- _About this task_
An exact transcription of all the records below is required, without any images.

= = =

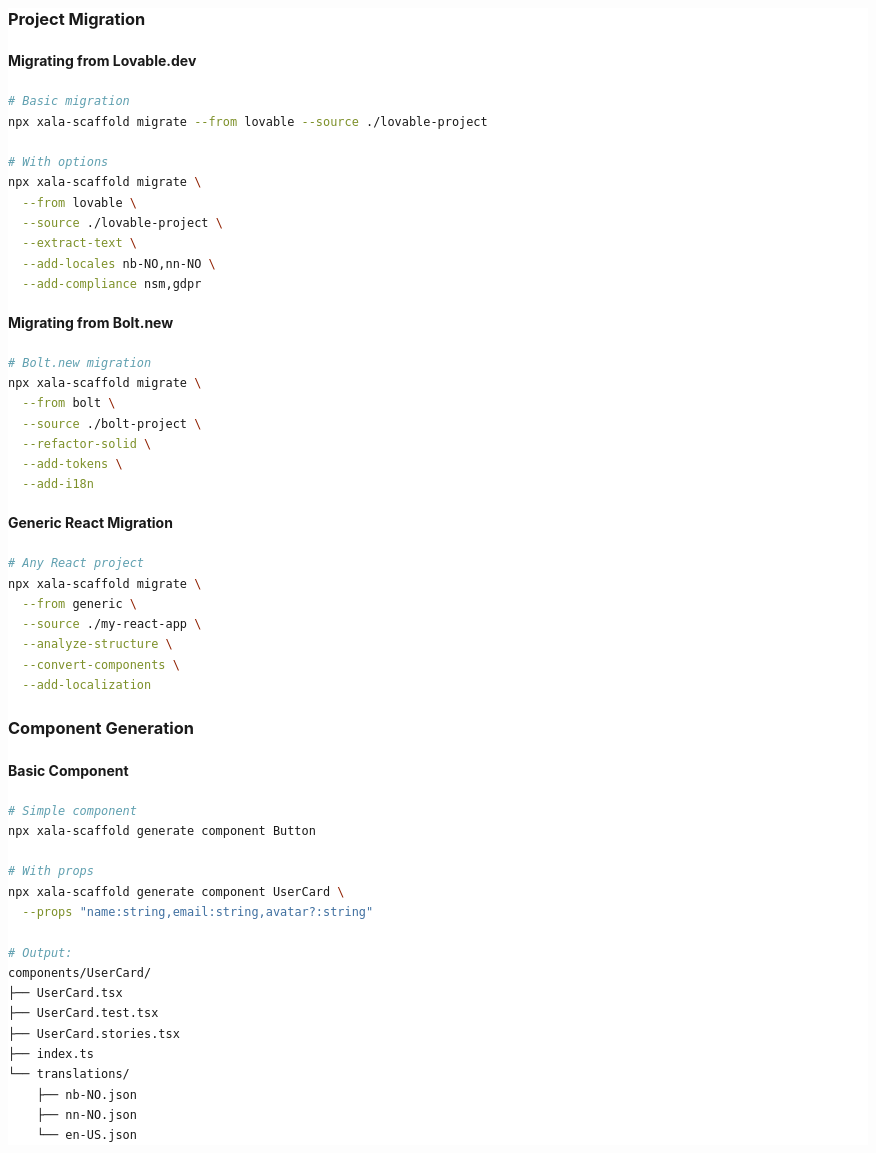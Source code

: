 ### Project Migration

#### Migrating from Lovable.dev

```bash
# Basic migration
npx xala-scaffold migrate --from lovable --source ./lovable-project

# With options
npx xala-scaffold migrate \
  --from lovable \
  --source ./lovable-project \
  --extract-text \
  --add-locales nb-NO,nn-NO \
  --add-compliance nsm,gdpr
```

#### Migrating from Bolt.new

```bash
# Bolt.new migration
npx xala-scaffold migrate \
  --from bolt \
  --source ./bolt-project \
  --refactor-solid \
  --add-tokens \
  --add-i18n
```

#### Generic React Migration

```bash
# Any React project
npx xala-scaffold migrate \
  --from generic \
  --source ./my-react-app \
  --analyze-structure \
  --convert-components \
  --add-localization
```

### Component Generation

#### Basic Component

```bash
# Simple component
npx xala-scaffold generate component Button

# With props
npx xala-scaffold generate component UserCard \
  --props "name:string,email:string,avatar?:string"

# Output:
components/UserCard/
├── UserCard.tsx
├── UserCard.test.tsx
├── UserCard.stories.tsx
├── index.ts
└── translations/
    ├── nb-NO.json
    ├── nn-NO.json
    └── en-US.json
```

= = =

- _Answer below_
Source code

: ### Project Migration

#### Migrating from Lovable.dev

```bash
# Basic migration
npx xala-scaffold migrate --from lovable --source ./lovable-project

# With options
npx xala-scaffold migrate \
  --from lovable \
  --source ./lovable-project \
  --extract-text \
  --add-locales nb-NO,nn-NO \
  --add-compliance nsm,gdpr
```

#### Migrating from Bolt.new

```bash
# Bolt.new migration
npx xala-scaffold migrate \
  --from bolt \
  --source ./bolt-project \
  --refactor-solid \
  --add-tokens \
  --add-i18n
```

#### Generic React Migration

```bash
# Any React project
npx xala-scaffold migrate \
  --from generic \
  --source ./my-react-app \
  --analyze-structure \
  --convert-components \
  --add-localization
```

### Component Generation

#### Basic Component

```bash
# Simple component
npx xala-scaffold generate component Button

# With props
npx xala-scaffold generate component UserCard \
  --props "name:string,email:string,avatar?:string"

# Output:
components/UserCard/
├── UserCard.tsx
├── UserCard.test.tsx
├── UserCard.stories.tsx
├── index.ts
└── translations/
    ├── nb-NO.json
    ├── nn-NO.json
    └── en-US.json
```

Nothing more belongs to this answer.